7. Experiments Results and Analysis

In this section, a quantitative study and comparative analysis are conducted to demonstrate the effectiveness of our recommendation system in this paper. In Experiment I, the results between the original key frame extraction algorithm and the deep features-based key frame extraction algorithm are compared. Then, an experiment is implemented to decide the value lambda in Experiment II. In Experiment III, the correlation coefficient results between the predictive user preference and the real user preference are illustrated. The precision and recall of the tag ranking method, video topic method, and our method are compared for personalized mobile video recommendation in Experiment IV.

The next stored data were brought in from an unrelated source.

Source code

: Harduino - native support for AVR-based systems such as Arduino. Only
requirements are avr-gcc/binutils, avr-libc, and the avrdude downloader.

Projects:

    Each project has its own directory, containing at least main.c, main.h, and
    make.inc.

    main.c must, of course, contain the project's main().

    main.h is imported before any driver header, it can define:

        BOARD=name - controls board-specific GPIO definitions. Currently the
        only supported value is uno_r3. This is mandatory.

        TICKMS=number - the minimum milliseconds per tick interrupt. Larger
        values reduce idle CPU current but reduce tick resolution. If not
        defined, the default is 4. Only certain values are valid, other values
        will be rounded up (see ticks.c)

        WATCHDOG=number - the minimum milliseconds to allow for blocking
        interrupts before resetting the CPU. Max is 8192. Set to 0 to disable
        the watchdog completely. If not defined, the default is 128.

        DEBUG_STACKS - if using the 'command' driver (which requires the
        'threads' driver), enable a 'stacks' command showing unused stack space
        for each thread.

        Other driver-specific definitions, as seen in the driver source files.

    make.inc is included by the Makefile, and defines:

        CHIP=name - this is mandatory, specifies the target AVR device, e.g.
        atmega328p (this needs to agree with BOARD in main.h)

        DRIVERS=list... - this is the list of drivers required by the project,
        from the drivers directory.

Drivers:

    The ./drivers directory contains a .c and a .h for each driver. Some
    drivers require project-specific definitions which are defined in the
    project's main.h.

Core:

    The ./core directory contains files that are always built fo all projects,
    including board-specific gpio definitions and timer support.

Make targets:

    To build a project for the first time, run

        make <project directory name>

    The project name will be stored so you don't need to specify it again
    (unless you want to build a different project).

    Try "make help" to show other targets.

7.1. Experimental Dataset and Setting

In order to evaluate the performance of our personalized recommendation, experiments were conducted on a dataset sampled from YouTube-8M dataset. YouTube-8M is a large-scale labeled video dataset that consists of millions of YouTube video IDs (Identity Documents) and associated social tags from a diverse vocabulary of 4700+ visual entities. Since each video in our dataset is between 120 and 500 seconds long, this dataset is available for our mobile video recommendation experiments.

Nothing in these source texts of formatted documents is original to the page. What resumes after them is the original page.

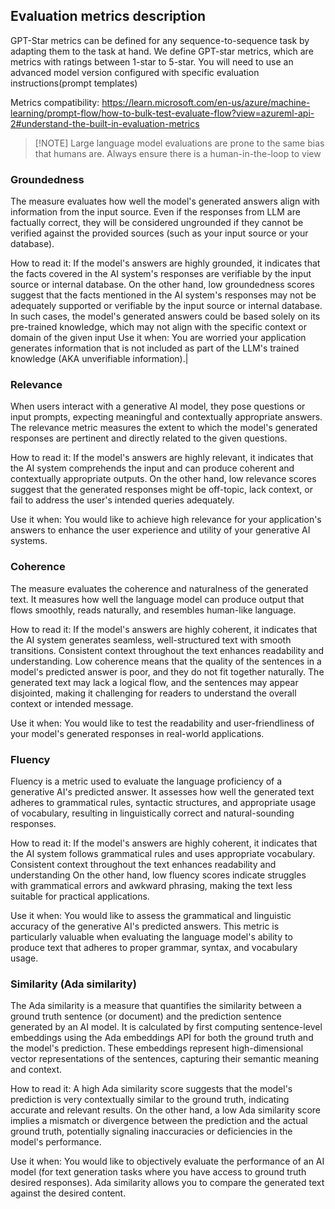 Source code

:## Evaluation metrics description
GPT-Star metrics can be defined for any sequence-to-sequence task by adapting them to the task at hand. We define GPT-star metrics, which are metrics with ratings between 1-star to 5-star. You will need to use an advanced model version configured with specific evaluation instructions(prompt templates)

Metrics compatibility: https://learn.microsoft.com/en-us/azure/machine-learning/prompt-flow/how-to-bulk-test-evaluate-flow?view=azureml-api-2#understand-the-built-in-evaluation-metrics

> [!NOTE] Large language model evaluations are prone to the same bias that humans are. Always ensure there is a human-in-the-loop to view 


### Groundedness
The measure evaluates how well the model's generated answers align with information from the input source. Even if the responses from LLM are factually correct, they will be considered ungrounded if they cannot be verified against the provided sources (such as your input source or your database).

How to read it: 
If the model's answers are highly grounded, it indicates that the facts covered in the AI system's responses are verifiable by the input source or internal database. On the other hand, low groundedness scores suggest that the facts mentioned in the AI system's responses may not be adequately supported or verifiable by the input source or internal database. In such cases, the model's generated answers could be based solely on its pre-trained knowledge, which may not align with the specific context or domain of the given input
Use it when: 
You are worried your application generates information that is not included as part of the LLM's trained knowledge (AKA unverifiable information).|

### Relevance
When users interact with a generative AI model, they pose questions or input prompts, expecting meaningful and contextually appropriate answers. The relevance metric measures the extent to which the model's generated responses are pertinent and directly related to the given questions.
 
How to read it: 
If the model's answers are highly relevant, it indicates that the AI system comprehends the input and can produce coherent and contextually appropriate outputs. On the other hand, low relevance scores suggest that the generated responses might be off-topic, lack context, or fail to address the user's intended queries adequately.

Use it when: 
You would like to achieve high relevance for your application's answers to enhance the user experience and utility of your generative AI systems.

### Coherence
The measure evaluates the coherence and naturalness of the generated text. It measures how well the language model can produce output that flows smoothly, reads naturally, and resembles human-like language.
 
How to read it: 
If the model's answers are highly coherent, it indicates that the AI system generates seamless, well-structured text with smooth transitions. Consistent context throughout the text enhances readability and understanding. Low coherence means that the quality of the sentences in a model's predicted answer is poor, and they do not fit together naturally. The generated text may lack a logical flow, and the sentences may appear disjointed, making it challenging for readers to understand the overall context or intended message.

Use it when: 
You would like to test the readability and user-friendliness of your model's generated responses in real-world applications.

### Fluency
Fluency is a metric used to evaluate the language proficiency of a generative AI's predicted answer. It assesses how well the generated text adheres to grammatical rules, syntactic structures, and appropriate usage of vocabulary, resulting in linguistically correct and natural-sounding responses.
 
How to read it: 
If the model's answers are highly coherent, it indicates that the AI system follows grammatical rules and uses appropriate vocabulary. Consistent context throughout the text enhances readability and understanding On the other hand, low fluency scores indicate struggles with  grammatical errors and awkward phrasing, making the text less suitable for practical applications.

Use it when:
You would like to assess the grammatical and linguistic accuracy of the generative AI's predicted answers. This metric is particularly valuable when evaluating the language model's ability to produce text that adheres to proper grammar, syntax, and vocabulary usage.

### Similarity (Ada similarity)
The Ada similarity is a measure that quantifies the similarity between a ground truth sentence (or document) and the prediction sentence generated by an AI model. It is calculated by first computing sentence-level embeddings using the Ada embeddings API for both the ground truth and the model's prediction. These embeddings represent high-dimensional vector representations of the sentences, capturing their semantic meaning and context.
 
How to read it: 
A high Ada similarity score suggests that the model's prediction is very contextually similar to the ground truth, indicating accurate and relevant results. On the other hand, a low Ada similarity score implies a mismatch or divergence between the prediction and the actual ground truth, potentially signaling inaccuracies or deficiencies in the model's performance.

Use it when:
You would like to objectively evaluate the performance of an AI model (for text generation tasks where you have access to ground truth desired responses). Ada similarity allows you to compare the generated text against the desired content.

The deep feature extraction and key frame detection are implemented under the Ubuntu system using TensorFlow platform (Google, Mountain view, California, USA) and Python programming language. The remaining experiments are completed in a PC with 3.60 GHz CPU, 4.00 G memory and windows 7 operating system, Intellij IDEA programming, and SQL Lite database. It is worth mentioning that IntelliJ IDEA is an integrated environment for Java programming language development. We used Java as the main technical framework in Windows.

To verify the superiority of the proposed method, we compared with other user preference modeling methods.

Video topic method [22]: this method represents user preference modeling by a topic model that has a closer distribution with the user’s history.
Tag ranking method [24]: this method builds user preference modeling by ranking all the social tags associated with all videos that the user has watched.

7.2. Experiment I: Comparison of Operation Efficiency of Key Frame Detection

In order to speed up computation and achieve real-time recommendations in a mobile environment, the differential evolution optimization algorithm was used with deep frame feature to detect key frames. Therefore, in this section, an experiment was implemented to compare the original key frame detection and deep features-based key frame detection. The relationship between iterations and distance is illustrated in Figure 10. The running time for extracting results per video is shown in Table 1. It can be seen from the experiment that the distance of both methods will increase with iterations because the differential evolution optimization algorithm tries to find a solution satisfying Equation (19) in the whole solution space. Meanwhile, the running time per video proves that deep learning-based method can speed up the process of key frame detection. Therefore, it is applicable that differential evolution algorithm is used to detect the key frame.

7.3. Experiment II: Parameter Analysis of User Preference Modeling

As mentioned above, we jointly modeled user social tag preference and user deep feature preference into one model to combine the advantages of social tags with deep features. However, it is difficult for the weight lambda of user preference modeling for social tags to have an optimal value mathematically, therefore an experiment is implemented to decide the value of lambda. Different lambda such as 0.05, 0.1, 0.2, 0.4, 0.6, and 0.8 are used to recommend 10 videos to each of the 10 users with different backgrounds. Then, their interested videos are recorded to analyze which lambda can get the best recommended performance. The final results are shown in Figure 11. From the experimental results we can see that the interested videos of the recommendation results are optimal when the lambda is equal to 0.35 approximately. Therefore, lambda is set to 0.35 in our method.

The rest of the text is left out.